The morning arrived. We loaded into a 15 passenger van and were driven the hour and a half to the drop off point at Chamberlain Ranch. Feeling a bit like a tribute from The Hunger Games, once dropped off we all awkwardly began to group off and make our way down the poorly marked to trail to what we hoped was the river. Anna and John David brought walking sticks, and I begrudgingly rented one at the last second, which in hindsight I highly recommend.
We set off, much like Rue from District 11, secretly following a group that looked like they knew what they were doing. It took awhile to find what we thought and hoped The Narrows would look like. I questioned if we were going the right direction. With slight assurance, we trekked onward. The sights captivated me.
Now, for me something like The Narrows, blows my mind. The twisting turning canyon, the changing trees, the way the light reflects off of the canyon walls, all of it. Once in the canyon it felt like God was writing me a love letter with the beauty of His creation. The canyon walls glistened in the sun. Their colorful striations waving along the towering canyons that seemed to encircle us. Realizing we had not seen any of the campsites knowing it would eventually get dark, we began to pick up our pace fearing walking through the river, where mind you we may have to swim with our backpacks, in the dark would probably prove no fun.
Then it happened. Because we planned to hike the West Rim we did very little research about what to expect. You can imagine my surprise when I realized the river became a waterfall and we were at the top. It dropped about 12 feet. I will not lie to you, I panicked, a lot. Eventually we read the map and discovered that a path went down on the left. This moment resonated with me. Traipsing through The Narrows mirrored walking with Christ.
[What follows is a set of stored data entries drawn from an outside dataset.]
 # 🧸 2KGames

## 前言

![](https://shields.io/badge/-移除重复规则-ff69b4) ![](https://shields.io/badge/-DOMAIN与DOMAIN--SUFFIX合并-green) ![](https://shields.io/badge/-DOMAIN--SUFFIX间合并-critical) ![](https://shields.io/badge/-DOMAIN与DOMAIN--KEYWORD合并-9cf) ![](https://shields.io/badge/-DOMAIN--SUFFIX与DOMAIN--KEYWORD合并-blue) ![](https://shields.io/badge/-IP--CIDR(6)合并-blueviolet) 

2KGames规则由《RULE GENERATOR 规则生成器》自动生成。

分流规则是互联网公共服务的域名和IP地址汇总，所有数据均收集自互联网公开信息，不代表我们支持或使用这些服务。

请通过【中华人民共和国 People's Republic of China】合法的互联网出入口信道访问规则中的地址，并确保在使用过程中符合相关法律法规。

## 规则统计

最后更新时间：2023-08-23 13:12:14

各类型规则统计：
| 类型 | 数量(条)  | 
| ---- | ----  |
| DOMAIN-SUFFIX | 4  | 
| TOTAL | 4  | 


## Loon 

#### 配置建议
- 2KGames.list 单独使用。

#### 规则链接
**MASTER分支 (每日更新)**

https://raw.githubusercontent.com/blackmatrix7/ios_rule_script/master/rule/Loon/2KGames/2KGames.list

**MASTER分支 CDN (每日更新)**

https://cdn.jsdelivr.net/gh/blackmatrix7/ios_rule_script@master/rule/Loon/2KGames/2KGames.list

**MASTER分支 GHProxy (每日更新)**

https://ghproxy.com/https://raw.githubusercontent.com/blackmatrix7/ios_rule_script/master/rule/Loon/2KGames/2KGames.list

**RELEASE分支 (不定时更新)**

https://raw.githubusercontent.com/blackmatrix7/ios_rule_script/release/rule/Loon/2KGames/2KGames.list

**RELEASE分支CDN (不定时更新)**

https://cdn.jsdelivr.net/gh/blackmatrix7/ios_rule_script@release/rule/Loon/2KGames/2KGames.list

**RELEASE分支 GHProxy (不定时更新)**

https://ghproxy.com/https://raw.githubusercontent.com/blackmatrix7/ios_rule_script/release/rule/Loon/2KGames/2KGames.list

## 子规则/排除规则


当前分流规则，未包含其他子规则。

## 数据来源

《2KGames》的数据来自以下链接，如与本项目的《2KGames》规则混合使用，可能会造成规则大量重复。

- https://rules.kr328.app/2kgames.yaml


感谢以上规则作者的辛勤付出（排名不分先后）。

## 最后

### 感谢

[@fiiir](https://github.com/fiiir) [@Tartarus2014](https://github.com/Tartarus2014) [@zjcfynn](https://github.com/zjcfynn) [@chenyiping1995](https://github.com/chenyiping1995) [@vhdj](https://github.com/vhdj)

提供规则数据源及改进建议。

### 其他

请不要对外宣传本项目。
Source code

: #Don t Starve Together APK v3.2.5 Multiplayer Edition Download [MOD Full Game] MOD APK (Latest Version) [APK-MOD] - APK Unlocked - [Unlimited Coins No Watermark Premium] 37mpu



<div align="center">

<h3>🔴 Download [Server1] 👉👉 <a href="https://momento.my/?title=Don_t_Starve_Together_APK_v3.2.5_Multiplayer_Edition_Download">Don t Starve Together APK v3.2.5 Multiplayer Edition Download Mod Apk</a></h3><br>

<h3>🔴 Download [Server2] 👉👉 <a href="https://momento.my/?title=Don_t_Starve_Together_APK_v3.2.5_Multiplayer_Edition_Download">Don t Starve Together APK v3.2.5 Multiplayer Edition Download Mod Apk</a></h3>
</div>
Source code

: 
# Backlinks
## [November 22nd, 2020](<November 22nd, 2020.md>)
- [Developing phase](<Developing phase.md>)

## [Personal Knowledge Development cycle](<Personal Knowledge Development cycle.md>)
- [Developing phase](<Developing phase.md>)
Hiking The Narrows became this beautiful metaphor of what walking out a life with Christ should be. I did not know what to expect when I started and admittedly I let fear overcome me a bit, but I had heard from others that this hike promised incredible once in a lifetime sights. As The Narrows twists and turned the river ebbed and flowed. Sometimes I could walk on the high riverbank on solid ground, but others times I trudged slowly through the current on unstable rocks. At times I needed help navigating the rocks leaning heavily on others or my walking stick. At times I felt alone in the vast canyon taking up either the front or back of the line and other times we came upon other groups or large crowds. Every single place I looked it seemed God drew me deeper to Him.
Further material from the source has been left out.